[Stored items from a collection]

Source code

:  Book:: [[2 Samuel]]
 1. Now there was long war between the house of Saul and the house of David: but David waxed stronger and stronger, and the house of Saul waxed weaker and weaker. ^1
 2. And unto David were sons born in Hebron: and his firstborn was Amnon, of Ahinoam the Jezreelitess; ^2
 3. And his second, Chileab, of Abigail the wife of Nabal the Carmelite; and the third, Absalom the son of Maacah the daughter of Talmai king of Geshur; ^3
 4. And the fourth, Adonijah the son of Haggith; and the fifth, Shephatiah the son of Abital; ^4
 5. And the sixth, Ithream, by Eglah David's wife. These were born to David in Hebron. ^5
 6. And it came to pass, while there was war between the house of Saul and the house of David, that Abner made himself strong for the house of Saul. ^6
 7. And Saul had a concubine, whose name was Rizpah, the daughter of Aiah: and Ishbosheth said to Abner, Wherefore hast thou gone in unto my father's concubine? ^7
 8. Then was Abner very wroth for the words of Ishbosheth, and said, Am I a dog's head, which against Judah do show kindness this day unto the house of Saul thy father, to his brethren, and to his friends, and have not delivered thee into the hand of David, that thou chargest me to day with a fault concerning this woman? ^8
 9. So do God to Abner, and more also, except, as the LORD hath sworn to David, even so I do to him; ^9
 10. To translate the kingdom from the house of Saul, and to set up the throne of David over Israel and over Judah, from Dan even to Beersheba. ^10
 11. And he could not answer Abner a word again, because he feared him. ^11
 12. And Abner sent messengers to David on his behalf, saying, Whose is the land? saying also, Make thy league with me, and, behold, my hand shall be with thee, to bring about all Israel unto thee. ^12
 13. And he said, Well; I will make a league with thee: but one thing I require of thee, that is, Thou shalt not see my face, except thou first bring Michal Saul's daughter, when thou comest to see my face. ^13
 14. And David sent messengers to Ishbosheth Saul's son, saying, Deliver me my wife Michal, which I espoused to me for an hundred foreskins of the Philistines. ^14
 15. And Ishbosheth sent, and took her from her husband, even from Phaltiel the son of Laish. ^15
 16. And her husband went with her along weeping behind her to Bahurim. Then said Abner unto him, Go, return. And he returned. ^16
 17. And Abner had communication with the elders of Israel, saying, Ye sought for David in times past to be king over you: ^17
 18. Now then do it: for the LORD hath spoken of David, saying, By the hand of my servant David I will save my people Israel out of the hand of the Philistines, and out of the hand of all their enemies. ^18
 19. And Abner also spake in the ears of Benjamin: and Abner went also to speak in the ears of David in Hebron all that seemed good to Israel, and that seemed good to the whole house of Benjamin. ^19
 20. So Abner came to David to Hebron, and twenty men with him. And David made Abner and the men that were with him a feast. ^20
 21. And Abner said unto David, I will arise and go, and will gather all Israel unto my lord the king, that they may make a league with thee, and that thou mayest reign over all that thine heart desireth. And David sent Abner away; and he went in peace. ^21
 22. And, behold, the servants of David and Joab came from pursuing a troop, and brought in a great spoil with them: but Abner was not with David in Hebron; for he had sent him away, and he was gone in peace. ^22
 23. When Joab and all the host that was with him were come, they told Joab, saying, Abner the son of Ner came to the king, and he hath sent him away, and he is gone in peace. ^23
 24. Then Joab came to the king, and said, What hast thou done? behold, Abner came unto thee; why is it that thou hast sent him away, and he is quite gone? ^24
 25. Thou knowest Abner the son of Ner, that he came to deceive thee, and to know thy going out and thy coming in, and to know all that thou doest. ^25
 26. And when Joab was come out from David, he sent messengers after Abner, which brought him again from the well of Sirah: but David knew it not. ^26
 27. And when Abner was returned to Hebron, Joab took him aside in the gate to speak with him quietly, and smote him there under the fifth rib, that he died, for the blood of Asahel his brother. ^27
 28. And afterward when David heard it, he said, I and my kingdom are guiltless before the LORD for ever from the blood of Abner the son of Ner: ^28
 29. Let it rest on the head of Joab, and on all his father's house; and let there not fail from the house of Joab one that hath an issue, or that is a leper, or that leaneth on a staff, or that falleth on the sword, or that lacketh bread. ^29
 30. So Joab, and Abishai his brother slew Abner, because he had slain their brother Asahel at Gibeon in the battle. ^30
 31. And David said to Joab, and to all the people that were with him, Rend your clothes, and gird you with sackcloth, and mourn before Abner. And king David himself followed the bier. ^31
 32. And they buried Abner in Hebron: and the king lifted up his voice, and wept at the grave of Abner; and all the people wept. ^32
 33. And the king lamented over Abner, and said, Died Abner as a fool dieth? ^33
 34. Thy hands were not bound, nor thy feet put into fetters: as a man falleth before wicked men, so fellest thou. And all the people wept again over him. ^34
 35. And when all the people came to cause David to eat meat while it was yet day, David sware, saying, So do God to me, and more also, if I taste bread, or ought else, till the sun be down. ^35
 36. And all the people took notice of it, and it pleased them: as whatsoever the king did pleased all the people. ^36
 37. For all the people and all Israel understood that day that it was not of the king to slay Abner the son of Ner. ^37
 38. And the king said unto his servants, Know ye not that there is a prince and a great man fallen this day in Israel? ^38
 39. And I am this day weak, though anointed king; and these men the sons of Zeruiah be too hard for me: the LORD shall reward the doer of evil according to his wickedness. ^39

Exercise prompt: The required output is the entries from their opening line through the line holding "7. And Saul", repeated exactly, with both end lines kept.

Problem solution:
Source code

:  Book:: [[2 Samuel]]
 1. Now there was long war between the house of Saul and the house of David: but David waxed stronger and stronger, and the house of Saul waxed weaker and weaker. ^1
 2. And unto David were sons born in Hebron: and his firstborn was Amnon, of Ahinoam the Jezreelitess; ^2
 3. And his second, Chileab, of Abigail the wife of Nabal the Carmelite; and the third, Absalom the son of Maacah the daughter of Talmai king of Geshur; ^3
 4. And the fourth, Adonijah the son of Haggith; and the fifth, Shephatiah the son of Abital; ^4
 5. And the sixth, Ithream, by Eglah David's wife. These were born to David in Hebron. ^5
 6. And it came to pass, while there was war between the house of Saul and the house of David, that Abner made himself strong for the house of Saul. ^6
 7. And Saul had a concubine, whose name was Rizpah, the daughter of Aiah: and Ishbosheth said to Abner, Wherefore hast thou gone in unto my father's concubine? ^7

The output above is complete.